He’d heard the tales of mobs rampaging throughout the newly created territories, of sobbing gays dragged from their homes, chased screaming through the streets, beaten, lynched, sometimes burned alive mid-street.
For the gays, the ghetto walls had meant sanctuary from unrelenting terror, and the Fundies were true to their word on that score: the guards at the gates kept the gays in, but they kept violence out too. Perhaps not entirely: gay-bashings weren’t all that unusual, but at least there were no lynch mobs.

Catholics, and Jews are required to be registered as heretics.
Harvey: I said, quickly, firmly, “I’m not Catholic.” Ostensibly, the heretical religious—Catholics, Jews, Baptists et al—were free, but everyone knew that was a crock of butter. In actual practice, they too were registered, their religious services restricted, travel within the territories restricted, travel outside the territories forbidden under pain of death. And everyone knew that Catholic and Queer was a one-way ticket to slave labor. “No religion at all.”
That wasn’t exactly true: I was a devout believer in the religion of Look-Out-For-Number-One, but that wasn’t going to buy me a prayer of a chance.

Initially, Baptists were spared, but in time they too fell afoul of the FCC:
Aram: He was astonished by himself, by the things he had done then, things he had never in his wildest fantasies imagined himself doing—things that had given him pleasure he’d never dreamed existed, had never imagined could be found in the heretofore unexalted act of sex.
He wondered what that said about the state of his Christian soul? He and Elam had been raised in Christian homes. Their parents had been Baptists. Although the Baptist Church had remained independent when the FCC had gobbled up its sister religions, the two churches had remained closely allied for years.
Eventually, though, differences had sprung up. “Mostly,” his mother told him once, “if you can believe it, over music. Baptists love to sing. Fundie music is pious but there’s no passion.”
In time the Baptists had joined the list of heretics…

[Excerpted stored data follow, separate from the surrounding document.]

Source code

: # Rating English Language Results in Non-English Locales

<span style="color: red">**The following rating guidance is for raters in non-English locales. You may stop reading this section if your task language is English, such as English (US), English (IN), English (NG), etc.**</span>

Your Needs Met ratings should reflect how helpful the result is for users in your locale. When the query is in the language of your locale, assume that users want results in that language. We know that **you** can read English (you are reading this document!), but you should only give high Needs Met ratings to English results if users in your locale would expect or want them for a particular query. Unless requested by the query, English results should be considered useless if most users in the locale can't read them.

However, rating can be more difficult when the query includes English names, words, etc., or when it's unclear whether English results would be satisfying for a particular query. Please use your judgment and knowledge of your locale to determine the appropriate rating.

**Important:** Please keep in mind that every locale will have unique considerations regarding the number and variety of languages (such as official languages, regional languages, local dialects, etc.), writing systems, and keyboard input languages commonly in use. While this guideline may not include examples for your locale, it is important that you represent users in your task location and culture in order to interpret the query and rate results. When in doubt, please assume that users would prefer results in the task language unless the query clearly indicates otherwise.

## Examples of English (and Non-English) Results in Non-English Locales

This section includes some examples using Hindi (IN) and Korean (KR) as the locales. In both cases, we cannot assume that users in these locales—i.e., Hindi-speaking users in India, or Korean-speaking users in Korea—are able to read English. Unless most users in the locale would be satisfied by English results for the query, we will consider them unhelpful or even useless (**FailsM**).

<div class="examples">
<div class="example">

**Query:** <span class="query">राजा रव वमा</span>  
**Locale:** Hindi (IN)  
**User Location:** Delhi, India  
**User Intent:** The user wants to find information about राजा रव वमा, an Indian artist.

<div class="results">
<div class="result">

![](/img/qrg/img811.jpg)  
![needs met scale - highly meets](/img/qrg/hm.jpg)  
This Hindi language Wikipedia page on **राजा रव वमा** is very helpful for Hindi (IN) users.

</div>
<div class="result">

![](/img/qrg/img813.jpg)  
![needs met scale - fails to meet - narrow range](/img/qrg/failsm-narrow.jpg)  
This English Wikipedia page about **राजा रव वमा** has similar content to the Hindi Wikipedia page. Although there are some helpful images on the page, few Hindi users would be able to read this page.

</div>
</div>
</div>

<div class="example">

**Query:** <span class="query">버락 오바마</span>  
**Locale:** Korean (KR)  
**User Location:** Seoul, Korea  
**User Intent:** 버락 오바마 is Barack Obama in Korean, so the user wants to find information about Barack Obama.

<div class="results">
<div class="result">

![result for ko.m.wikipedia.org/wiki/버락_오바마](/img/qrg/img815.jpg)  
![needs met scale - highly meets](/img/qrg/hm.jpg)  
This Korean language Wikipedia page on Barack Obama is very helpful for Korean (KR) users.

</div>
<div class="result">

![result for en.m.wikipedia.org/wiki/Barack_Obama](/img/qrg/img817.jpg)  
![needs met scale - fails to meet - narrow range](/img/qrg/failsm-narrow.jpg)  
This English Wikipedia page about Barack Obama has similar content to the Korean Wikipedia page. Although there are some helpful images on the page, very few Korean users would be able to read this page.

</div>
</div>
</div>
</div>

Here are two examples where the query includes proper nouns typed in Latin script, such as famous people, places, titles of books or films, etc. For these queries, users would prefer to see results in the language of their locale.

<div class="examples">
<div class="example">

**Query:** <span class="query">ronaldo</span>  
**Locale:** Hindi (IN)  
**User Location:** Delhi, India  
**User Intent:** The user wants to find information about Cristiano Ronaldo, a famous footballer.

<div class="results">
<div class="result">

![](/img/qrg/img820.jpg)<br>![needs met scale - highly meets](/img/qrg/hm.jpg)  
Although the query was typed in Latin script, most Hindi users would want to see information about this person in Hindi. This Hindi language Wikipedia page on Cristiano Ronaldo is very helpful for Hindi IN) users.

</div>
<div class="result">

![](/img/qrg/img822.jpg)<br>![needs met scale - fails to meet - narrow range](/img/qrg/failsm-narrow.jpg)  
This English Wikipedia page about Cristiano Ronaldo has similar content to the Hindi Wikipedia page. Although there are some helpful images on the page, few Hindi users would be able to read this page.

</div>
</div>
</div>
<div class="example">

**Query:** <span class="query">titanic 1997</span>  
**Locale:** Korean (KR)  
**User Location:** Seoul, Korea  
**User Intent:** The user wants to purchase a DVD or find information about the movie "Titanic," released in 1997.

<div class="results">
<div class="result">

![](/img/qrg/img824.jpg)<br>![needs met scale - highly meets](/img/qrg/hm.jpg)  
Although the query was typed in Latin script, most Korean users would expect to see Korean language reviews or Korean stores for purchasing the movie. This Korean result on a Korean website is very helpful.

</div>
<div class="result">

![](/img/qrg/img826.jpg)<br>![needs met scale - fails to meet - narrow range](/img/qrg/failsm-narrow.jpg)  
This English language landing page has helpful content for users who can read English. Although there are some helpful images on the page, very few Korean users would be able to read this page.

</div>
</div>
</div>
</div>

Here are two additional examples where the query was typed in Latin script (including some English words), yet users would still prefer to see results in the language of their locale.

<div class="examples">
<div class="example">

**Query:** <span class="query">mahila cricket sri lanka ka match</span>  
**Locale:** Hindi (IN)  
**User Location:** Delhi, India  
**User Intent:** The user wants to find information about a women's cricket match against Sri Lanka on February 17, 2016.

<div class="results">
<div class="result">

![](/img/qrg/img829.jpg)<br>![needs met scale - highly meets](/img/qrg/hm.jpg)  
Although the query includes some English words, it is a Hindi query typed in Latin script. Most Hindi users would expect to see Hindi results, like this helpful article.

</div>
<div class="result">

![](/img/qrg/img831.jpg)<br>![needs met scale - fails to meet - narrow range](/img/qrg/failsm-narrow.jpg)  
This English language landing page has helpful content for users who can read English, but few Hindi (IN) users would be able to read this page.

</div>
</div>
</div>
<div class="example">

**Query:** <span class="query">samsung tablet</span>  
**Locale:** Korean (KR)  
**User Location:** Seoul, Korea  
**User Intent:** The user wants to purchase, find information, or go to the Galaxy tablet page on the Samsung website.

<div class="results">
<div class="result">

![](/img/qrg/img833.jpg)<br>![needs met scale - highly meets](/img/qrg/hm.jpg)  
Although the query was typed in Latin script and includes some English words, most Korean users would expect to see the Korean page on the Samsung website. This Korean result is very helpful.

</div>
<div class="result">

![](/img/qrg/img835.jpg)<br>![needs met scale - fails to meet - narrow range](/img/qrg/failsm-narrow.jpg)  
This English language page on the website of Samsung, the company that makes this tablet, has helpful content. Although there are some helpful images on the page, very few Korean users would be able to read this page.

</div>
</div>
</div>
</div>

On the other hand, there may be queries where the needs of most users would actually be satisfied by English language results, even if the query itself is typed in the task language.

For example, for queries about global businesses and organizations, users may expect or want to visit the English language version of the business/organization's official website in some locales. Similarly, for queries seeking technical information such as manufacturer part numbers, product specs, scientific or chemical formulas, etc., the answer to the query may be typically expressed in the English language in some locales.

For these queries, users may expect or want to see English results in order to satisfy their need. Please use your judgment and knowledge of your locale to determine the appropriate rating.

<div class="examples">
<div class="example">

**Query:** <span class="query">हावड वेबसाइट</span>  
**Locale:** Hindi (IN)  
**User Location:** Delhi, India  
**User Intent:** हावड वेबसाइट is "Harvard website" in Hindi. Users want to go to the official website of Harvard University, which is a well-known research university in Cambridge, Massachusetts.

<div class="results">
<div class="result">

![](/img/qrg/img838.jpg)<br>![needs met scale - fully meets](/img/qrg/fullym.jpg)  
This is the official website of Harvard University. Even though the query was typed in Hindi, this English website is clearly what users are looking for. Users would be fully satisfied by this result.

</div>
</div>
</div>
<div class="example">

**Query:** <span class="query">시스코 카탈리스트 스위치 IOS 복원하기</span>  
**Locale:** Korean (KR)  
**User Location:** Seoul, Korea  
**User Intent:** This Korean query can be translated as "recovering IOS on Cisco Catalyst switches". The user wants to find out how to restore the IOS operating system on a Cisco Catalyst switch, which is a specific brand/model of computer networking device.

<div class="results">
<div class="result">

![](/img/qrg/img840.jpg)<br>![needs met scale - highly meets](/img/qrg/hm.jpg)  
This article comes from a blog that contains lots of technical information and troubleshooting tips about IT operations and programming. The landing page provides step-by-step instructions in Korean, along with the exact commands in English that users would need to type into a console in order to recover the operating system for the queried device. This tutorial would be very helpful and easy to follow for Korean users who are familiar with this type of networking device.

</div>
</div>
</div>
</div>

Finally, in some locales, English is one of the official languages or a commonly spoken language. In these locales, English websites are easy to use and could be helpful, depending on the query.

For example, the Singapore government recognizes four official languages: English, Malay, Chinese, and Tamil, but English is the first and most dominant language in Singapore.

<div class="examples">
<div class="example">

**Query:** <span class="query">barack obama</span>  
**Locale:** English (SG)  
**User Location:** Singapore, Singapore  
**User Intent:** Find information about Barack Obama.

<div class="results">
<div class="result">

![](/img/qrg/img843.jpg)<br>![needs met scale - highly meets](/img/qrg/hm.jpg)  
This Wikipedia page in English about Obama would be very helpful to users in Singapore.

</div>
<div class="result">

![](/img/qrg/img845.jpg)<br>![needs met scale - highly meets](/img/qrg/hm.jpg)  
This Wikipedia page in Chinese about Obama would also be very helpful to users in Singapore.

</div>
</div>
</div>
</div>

Q: What research, if any, did you do before and during the writing of the story?

A: Hmm. You know, most of the research I did was Biblical – I did a lot of scriptural reading, and I read a number of books on the question of homosexuality vis-à-vis Christianity; but, in fact, I did most of that research when I was writing my memoirs, Spine Intact, Some Creases, and I expand on the subject a bit more fully there. So, when I came to write Angel Land, it was more a matter of refreshing my memory. I lived in San Francisco (which becomes Angel Land) for many years, so I hardly needed to research the terrain; and most of the rest came from imagination.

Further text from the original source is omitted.